DOMRADIO.DE: Wie sind Sie denn als Pfarrer auf die Bienen gekommen?
Holtkamp: Ich wurde vor fünf Jahren zu einer Honigernte einer befreundeten Familie in Lohne Dinklage eingeladen. Das fand ich spannend. Dann habe ich einem Imker einmal die Woche über die Schulter geschaut, so wie sich das zeitlich für mich einrichten ließ.
Schließlich bekam ich ein Volk geschenkt. Damit fing alles an. Das war dann schon vor mir hier in Bakum, als ich Pfarrer wurde. Aus dem einen Volk sind dann mit den Jahren fünf geworden.
DOMRADIO.DE: Was ist denn so toll an den Bienen?
Holtkamp: Das ist für mich eine Arbeit, bei der man immer staunen kann. Ich kann Bienen nicht beherrschen, sondern nur mithelfen. Es lässt staunen, wie so ein Organismus funktioniert.
Es gibt bestimmte Regeln, bestimmte Verhaltensweisen, wie ich ein Volk gut pflege. Aber mir ist es auch schon passiert, dass Bienen im Baum hängen, dass sie schwärmen. Beherrschen kann ich sie nicht.
DOMRADIO.DE: Gibt es denn eine Parallele zwischen den Bienen und ihrem Gemeindevolk?
Holtkamp: Für mich gibt es immer schönes Bild, nämlich das des Organismus. Das Bienenvolk ist ein Organismus, in dem es drei Stände gibt: die Königin, die Arbeiterinnen und die Drohnen. Alle sind aufeinander angewiesen.

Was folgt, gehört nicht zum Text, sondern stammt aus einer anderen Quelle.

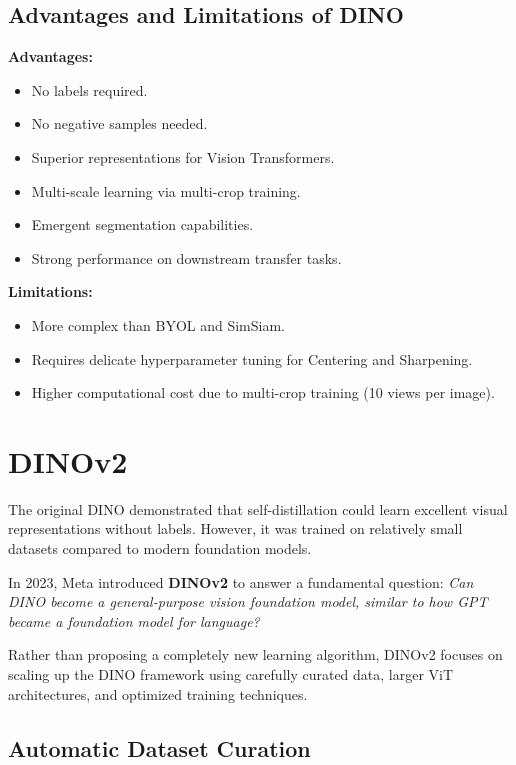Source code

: \subsection{Advantages and Limitations of DINO}

\textbf{Advantages:}
\begin{itemize}
    \item No labels required.
    \item No negative samples needed.
    \item Superior representations for Vision Transformers.
    \item Multi-scale learning via multi-crop training.
    \item Emergent segmentation capabilities.
    \item Strong performance on downstream transfer tasks.
\end{itemize}

\textbf{Limitations:}
\begin{itemize}
    \item More complex than BYOL and SimSiam.
    \item Requires delicate hyperparameter tuning for Centering and Sharpening.
    \item Higher computational cost due to multi-crop training (10 views per image).
\end{itemize}

\section{DINOv2}

The original DINO demonstrated that self-distillation could learn excellent visual representations without labels. However, it was trained on relatively small datasets compared to modern foundation models.

In 2023, Meta introduced \textbf{DINOv2} to answer a fundamental question: \emph{Can DINO become a general-purpose vision foundation model, similar to how GPT became a foundation model for language?}

Rather than proposing a completely new learning algorithm, DINOv2 focuses on scaling up the DINO framework using carefully curated data, larger ViT architectures, and optimized training techniques.

\subsection{Automatic Dataset Curation}

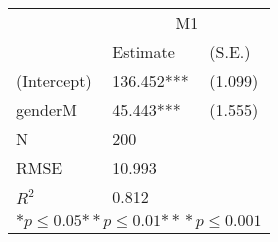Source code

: \begin{tabular}{*{3}{l}}
\hline
                  & \multicolumn{2}{c}{M1}   \tabularnewline
                   &Estimate  &(S.E.)  \tabularnewline
 \hline
 \hline
   (Intercept)     &136.452***   &   (1.099) \tabularnewline
   genderM         &45.443***   &   (1.555) \tabularnewline
 \hline
 N                 &200       &        \tabularnewline
 RMSE             &10.993         & \tabularnewline
 $R^2$             &0.812         & \tabularnewline
 \hline
\hline
 
 \multicolumn{3}{c}{${*  p}\le 0.05$${*\!\!*  p}\le 0.01$${*\!\!*\!\!*  p}\le 0.001$}\tabularnewline
 \end{tabular}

Bei den Arbeiterinnen gibt es bestimmte Aufgabenfelder, die sie im Laufe ihres kurzen Lebens erfüllen. Da kann ich keines rausnehmen. Jeder ist aufeinander angewiesen. Die Arbeiterinnen können nicht ohne die Königin und nicht ohne die Drohnen.
So ist es auch in der Gemeinde. Paulus benutzt das Bild im Korintherbrief, das wir ein Leib und viele Glieder sind und aufeinander angewiesen sind. Der Fuß kann nicht sagen "Ich gehöre nicht dazu". Jeder hat eine wichtige Funktion. Dieses Bild des gemeinsamen Organismus können wir in einer Pfarrei, in einem Bistum, in einer Diözese lernen zu erkennen.
DOMRADIO.DE: Wie reagiert denn das gemeine Volk auf Sie als Imker-Pfarrer? Werden Sie dadurch vielleicht nahbarer? Oder hat man auch mehr Themen, über die man sprechen kann?
Holtkamp: Das ist ganz interessant. In der Gemeinde ist man der Pastor, man wird oft gesiezt. Aber in meinem Imkerverein in Lohne bin ich ein ganz normaler Imker. Das schätze ich sehr, dass man in diesem Milieu erst mal einfach nur als "Du" gesehen wird und nicht automatisch die Rolle des Pfarrers hat. Das ist etwas, das mich ganz erfreut. Unter den Gemeindemitgliedern gibt es auch ein paar Kunden.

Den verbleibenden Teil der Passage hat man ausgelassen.